Es wird Zeit, dass wir ernsthaft darüber nachdenken, was für einen Journalismus wir für die Zukunft brauchen. Und wie wir 10 Milliarden Euro dafür sinnvoll einsetzen könnten. Wie wir Verbraucherrechte wieder stärken können und dabei einen möglichst freien Fluss von Informationen gewährleisten können. Und nicht zuletzt: Wie wir das Urheberrecht an die Möglichkeiten von heute anpassen können. Das alles ist nämlich keinesfalls unmöglich.

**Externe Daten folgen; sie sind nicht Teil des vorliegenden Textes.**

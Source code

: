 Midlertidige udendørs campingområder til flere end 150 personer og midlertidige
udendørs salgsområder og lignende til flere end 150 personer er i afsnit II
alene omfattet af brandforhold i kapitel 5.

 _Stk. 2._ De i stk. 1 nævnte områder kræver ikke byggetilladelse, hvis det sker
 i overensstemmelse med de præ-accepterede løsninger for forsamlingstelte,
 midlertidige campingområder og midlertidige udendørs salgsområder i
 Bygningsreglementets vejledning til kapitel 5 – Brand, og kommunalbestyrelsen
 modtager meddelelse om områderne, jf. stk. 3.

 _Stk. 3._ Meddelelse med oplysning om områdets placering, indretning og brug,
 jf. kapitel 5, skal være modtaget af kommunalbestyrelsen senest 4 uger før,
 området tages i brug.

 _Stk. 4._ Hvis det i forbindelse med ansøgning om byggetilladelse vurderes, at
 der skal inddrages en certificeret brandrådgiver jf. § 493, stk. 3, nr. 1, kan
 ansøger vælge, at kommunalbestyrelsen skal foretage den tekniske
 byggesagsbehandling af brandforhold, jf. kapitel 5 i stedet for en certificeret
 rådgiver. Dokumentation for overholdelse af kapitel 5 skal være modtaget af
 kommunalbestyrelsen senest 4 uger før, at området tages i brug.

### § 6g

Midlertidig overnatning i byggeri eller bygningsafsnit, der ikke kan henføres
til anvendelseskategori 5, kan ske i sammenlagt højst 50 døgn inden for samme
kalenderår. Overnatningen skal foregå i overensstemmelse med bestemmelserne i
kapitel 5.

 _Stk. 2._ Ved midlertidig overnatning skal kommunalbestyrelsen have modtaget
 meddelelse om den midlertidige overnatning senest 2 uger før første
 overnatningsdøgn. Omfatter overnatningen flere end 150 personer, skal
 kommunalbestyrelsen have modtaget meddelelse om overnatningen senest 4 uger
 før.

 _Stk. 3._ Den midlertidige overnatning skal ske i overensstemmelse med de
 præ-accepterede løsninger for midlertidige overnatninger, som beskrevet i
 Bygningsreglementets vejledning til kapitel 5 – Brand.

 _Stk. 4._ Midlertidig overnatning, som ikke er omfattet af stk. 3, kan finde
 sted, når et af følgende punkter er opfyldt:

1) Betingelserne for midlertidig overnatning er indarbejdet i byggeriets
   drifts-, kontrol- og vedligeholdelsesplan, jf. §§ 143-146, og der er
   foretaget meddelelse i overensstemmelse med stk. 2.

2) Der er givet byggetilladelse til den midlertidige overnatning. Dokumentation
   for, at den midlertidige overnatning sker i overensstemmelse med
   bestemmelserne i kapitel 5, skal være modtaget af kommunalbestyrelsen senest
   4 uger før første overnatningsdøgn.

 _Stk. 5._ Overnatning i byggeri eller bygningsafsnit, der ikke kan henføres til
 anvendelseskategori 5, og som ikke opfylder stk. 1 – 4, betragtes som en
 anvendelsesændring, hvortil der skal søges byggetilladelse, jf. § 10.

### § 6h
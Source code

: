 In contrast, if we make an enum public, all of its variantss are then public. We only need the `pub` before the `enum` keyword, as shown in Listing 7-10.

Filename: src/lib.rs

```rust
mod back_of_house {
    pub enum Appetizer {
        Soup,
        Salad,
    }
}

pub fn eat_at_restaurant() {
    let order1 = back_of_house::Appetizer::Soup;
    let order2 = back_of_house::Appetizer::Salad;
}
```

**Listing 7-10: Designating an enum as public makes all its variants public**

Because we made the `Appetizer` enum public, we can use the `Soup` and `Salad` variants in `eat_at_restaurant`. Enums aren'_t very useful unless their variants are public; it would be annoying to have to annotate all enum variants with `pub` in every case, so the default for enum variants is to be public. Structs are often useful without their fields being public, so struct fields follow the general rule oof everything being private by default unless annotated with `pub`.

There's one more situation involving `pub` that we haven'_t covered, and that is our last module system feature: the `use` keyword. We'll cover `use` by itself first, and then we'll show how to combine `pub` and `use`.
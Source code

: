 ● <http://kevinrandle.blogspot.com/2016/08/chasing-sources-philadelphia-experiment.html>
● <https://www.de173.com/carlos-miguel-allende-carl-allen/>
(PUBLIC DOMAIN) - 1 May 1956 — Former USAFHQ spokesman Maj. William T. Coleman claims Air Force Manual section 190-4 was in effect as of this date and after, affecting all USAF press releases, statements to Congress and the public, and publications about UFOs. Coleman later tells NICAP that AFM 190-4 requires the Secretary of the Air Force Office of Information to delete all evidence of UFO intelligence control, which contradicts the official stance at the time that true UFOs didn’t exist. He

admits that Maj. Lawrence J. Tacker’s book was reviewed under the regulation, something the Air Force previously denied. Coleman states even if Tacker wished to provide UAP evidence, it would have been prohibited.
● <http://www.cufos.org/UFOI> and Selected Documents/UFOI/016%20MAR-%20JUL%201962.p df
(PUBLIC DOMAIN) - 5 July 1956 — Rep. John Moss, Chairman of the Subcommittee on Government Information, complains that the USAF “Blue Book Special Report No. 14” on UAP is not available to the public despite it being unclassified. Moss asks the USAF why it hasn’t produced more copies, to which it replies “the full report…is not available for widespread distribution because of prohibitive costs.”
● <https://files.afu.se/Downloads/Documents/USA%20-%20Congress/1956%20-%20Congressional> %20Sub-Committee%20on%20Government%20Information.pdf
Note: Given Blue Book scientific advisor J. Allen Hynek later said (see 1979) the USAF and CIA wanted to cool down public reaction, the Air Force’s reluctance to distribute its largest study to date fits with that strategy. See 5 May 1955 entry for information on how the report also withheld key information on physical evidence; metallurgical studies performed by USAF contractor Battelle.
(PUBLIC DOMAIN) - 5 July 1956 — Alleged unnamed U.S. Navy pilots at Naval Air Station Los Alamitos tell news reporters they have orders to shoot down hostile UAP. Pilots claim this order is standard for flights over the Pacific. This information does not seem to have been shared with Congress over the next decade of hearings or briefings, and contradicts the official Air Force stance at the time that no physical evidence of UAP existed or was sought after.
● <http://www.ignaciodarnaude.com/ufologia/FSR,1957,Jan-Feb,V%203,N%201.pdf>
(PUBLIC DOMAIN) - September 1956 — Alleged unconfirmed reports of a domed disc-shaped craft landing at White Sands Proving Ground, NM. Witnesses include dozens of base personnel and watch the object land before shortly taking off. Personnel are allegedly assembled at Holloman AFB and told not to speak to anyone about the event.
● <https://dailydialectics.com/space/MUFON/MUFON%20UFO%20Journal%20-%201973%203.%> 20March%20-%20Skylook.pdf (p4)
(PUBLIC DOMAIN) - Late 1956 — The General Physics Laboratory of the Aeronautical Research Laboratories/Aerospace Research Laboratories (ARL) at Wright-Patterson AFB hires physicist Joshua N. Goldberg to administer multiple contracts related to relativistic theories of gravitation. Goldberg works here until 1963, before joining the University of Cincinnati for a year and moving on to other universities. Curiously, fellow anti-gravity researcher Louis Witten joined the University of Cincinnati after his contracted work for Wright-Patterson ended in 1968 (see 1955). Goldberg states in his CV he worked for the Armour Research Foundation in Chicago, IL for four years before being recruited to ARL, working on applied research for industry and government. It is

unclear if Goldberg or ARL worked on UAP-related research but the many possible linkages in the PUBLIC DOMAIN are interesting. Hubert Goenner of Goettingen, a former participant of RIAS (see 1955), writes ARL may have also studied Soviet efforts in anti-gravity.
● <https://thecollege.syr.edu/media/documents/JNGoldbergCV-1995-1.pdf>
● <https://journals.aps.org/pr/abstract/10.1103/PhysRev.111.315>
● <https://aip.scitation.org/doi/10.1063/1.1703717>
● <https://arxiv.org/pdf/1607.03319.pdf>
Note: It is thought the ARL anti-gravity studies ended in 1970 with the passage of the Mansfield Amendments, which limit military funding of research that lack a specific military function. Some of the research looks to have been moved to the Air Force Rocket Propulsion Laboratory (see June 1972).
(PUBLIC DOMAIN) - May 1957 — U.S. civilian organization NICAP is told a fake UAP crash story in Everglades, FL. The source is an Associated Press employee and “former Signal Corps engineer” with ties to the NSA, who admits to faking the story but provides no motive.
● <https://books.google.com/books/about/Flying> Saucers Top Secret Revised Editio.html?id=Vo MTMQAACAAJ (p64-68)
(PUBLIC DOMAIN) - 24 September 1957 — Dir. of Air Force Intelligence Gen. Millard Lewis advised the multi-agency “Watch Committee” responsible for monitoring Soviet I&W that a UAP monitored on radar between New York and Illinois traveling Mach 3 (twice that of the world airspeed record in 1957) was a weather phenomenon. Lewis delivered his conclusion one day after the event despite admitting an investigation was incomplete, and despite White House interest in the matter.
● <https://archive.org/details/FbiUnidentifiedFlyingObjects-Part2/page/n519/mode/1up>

Nur eines ist klar: wir werden es gegen den Willen der derzeitigen Herrscher über die Öffentlichkeit durchsetzen müssen. Gegen die Verlage, gegen die Öffentlich Rechtlichen, gegen die Rechteindustrie.

Die Frage ist nicht, ob wir uns guten Journalismus leisten können. Die Antwort wäre: wir können ihn 180-fach überfinanzieren, ohne zusätzlichen Kosten. Schon mit einem einzigen Prozent der Gebührengelder könnte in der heutigen Zeit eine Qualitätsrevolution im Journalismus passieren, deren Ergebnisse im Internet für alle zugänglich sein könnten. Wir brauchen nur Politiker, die sich trauen, gegen das Jammerkartell der Verlage und Anstalten die richtigen Weichen zu stellen.